These legal questions challenge traditional intellectual property frameworks and question the significant ambiguities in copyright law. This paper will explore the implications of AI on data ownership and copyright law, addressing the legal complexities that arise as AI continues to integrate itself into various sectors. Ultimately, understanding these issues is crucial, as the answers will impact not only the industries adopting AI but also the rights of original content creators and the ethical limits of AI use in a data-driven world.

Permission and Fair Use in Training AI with Copyrighted Data

When AI is fed data as training, they take in all kinds of data that includes copyrighted data as well. This raises the question of whether using such data without permission constitutes an infringement of the copyright holder's rights. There are many arguments made for and against this issue where people who defend the AI tend to make arguments mentioning how the AI uses the works to train but when they generate data based on the copied data the AI makes significant enough changes to it compared to the original piece that they cannot say it was copied anymore. Another argument that is made against artists claiming copyright is that one cannot claim copyright for an art style. While this may be true the argument from the artist claims that they could still claim copyright for the individual artworks that are being used in training. Despite these arguments to answer this we must first look into what is considered as fair use of copyrighted material.

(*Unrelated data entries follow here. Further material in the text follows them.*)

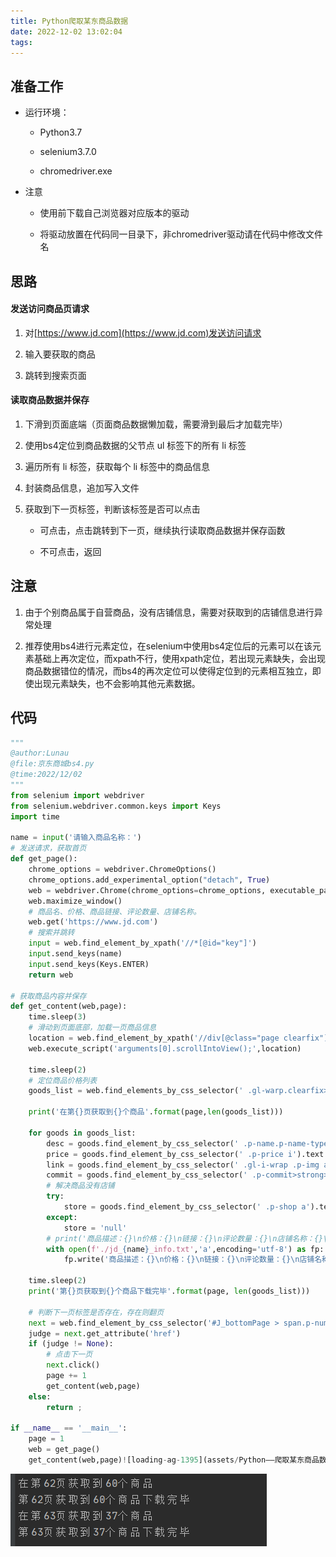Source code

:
 ```yaml
---
title: Python爬取某东商品数据
date: 2022-12-02 13:02:04
tags:
---
```


## 准备工作

- 运行环境：
  
  - Python3.7
  
  - selenium3.7.0
  
  - chromedriver.exe

- 注意
  
  - 使用前下载自己浏览器对应版本的驱动
  
  - 将驱动放置在代码同一目录下，非chromedriver驱动请在代码中修改文件名

## 思路

#### 发送访问商品页请求

1. 对[https://www.jd.com](https://www.jd.com)发送访问请求

2. 输入要获取的商品

3. 跳转到搜索页面

#### 读取商品数据并保存

1. 下滑到页面底端（页面商品数据懒加载，需要滑到最后才加载完毕）

2. 使用bs4定位到商品数据的父节点 ul 标签下的所有 li 标签

3. 遍历所有 li 标签，获取每个 li 标签中的商品信息

4. 封装商品信息，追加写入文件

5. 获取到下一页标签，判断该标签是否可以点击
   
   - 可点击，点击跳转到下一页，继续执行读取商品数据并保存函数
   
   - 不可点击，返回

## 注意

1. 由于个别商品属于自营商品，没有店铺信息，需要对获取到的店铺信息进行异常处理

2. 推荐使用bs4进行元素定位，在selenium中使用bs4定位后的元素可以在该元素基础上再次定位，而xpath不行，使用xpath定位，若出现元素缺失，会出现商品数据错位的情况，而bs4的再次定位可以使得定位到的元素相互独立，即使出现元素缺失，也不会影响其他元素数据。

## 代码

```python
"""
@author:Lunau
@file:京东商城bs4.py
@time:2022/12/02
"""
from selenium import webdriver
from selenium.webdriver.common.keys import Keys
import time

name = input('请输入商品名称：')
# 发送请求，获取首页
def get_page():
    chrome_options = webdriver.ChromeOptions()
    chrome_options.add_experimental_option("detach", True)
    web = webdriver.Chrome(chrome_options=chrome_options, executable_path='./chromedriver.exe')
    web.maximize_window()
    # 商品名、价格、商品链接、评论数量、店铺名称。
    web.get('https://www.jd.com')
    # 搜索并跳转
    input = web.find_element_by_xpath('//*[@id="key"]')
    input.send_keys(name)
    input.send_keys(Keys.ENTER)
    return web

# 获取商品内容并保存
def get_content(web,page):
    time.sleep(3)
    # 滑动到页面底部，加载一页商品信息
    location = web.find_element_by_xpath('//div[@class="page clearfix"]')
    web.execute_script('arguments[0].scrollIntoView();',location)

    time.sleep(2)
    # 定位商品价格列表
    goods_list = web.find_elements_by_css_selector(' .gl-warp.clearfix>li')

    print('在第{}页获取到{}个商品'.format(page,len(goods_list)))

    for goods in goods_list:
        desc = goods.find_element_by_css_selector(' .p-name.p-name-type-2 a').text
        price = goods.find_element_by_css_selector(' .p-price i').text
        link = goods.find_element_by_css_selector(' .gl-i-wrap .p-img a').get_attribute('href')
        commit = goods.find_element_by_css_selector(' .p-commit>strong>a').text
        # 解决商品没有店铺
        try:
            store = goods.find_element_by_css_selector(' .p-shop a').text
        except:
            store = 'null'
        # print('商品描述：{}\n价格：{}\n链接：{}\n评论数量：{}\n店铺名称：{}\n'.format(desc,price,link,commit,store))
        with open(f'./jd_{name}_info.txt','a',encoding='utf-8') as fp:
            fp.write('商品描述：{}\n价格：{}\n链接：{}\n评论数量：{}\n店铺名称：{}\n\n'.format(desc,price,link,commit,store))

    time.sleep(2)
    print('第{}页获取到{}个商品下载完毕'.format(page, len(goods_list)))

    # 判断下一页标签是否存在，存在则翻页
    next = web.find_element_by_css_selector('#J_bottomPage > span.p-num > a.pn-next')
    judge = next.get_attribute('href')
    if (judge != None):
        # 点击下一页
        next.click()
        page += 1
        get_content(web,page)
    else:
        return ;

if __name__ == '__main__':
    page = 1
    web = get_page()
    get_content(web,page)![loading-ag-1395](assets/Python——爬取某东商品数据/2022-12-02-12-51-15-image.png)
```

![](assets/Python爬取某东商品数据/6533eb3b2a4b34ca96afd6f03f4d97c0dafbd2cc.png)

Fair use of copyrighted material means that the use of the material in that context does not infringe upon the rights of the owner of that material. To check whether it can be considered fair use or not there are multiple factors that must be taken into consideration these include the purpose, the amount of the work being used, the nature of the material and the effect it has in the market. Thus due to these factors the use of the copyrighted data may or may not be considered as fair use. The claim of fair use is a very important defence and is what decides the cases of perfect 10 vs google and authors guild vs google. Google had the claim of fair use of the copyrighted material in both cases and thus the court ruled in their favour. Generally, the purpose of training AI is considered as fair use. This is due to the fact that AI models transform the data making new works instead of directly copying it. A recent case where this issue came up is when the social media platform X made a new policy where all the data posted there could be used to train ai. This caused unrest amongst the people but was not considered illegal.

When a groundbreaking invention like AI comes up there comes a challenge of balancing the rights of the people without interfering with the progress of innovation. In the words of Shashi Tharoor, a member of parliament from Thiruvananthapuram and former chairman of the parliamentary standing committee for IT, 

“On the one hand, authors would go broke if their copyrights weren’t respected and, on the other, innovation would be impossible if vast amounts of copyrighted work were not allowed to be used to train new AI systems.”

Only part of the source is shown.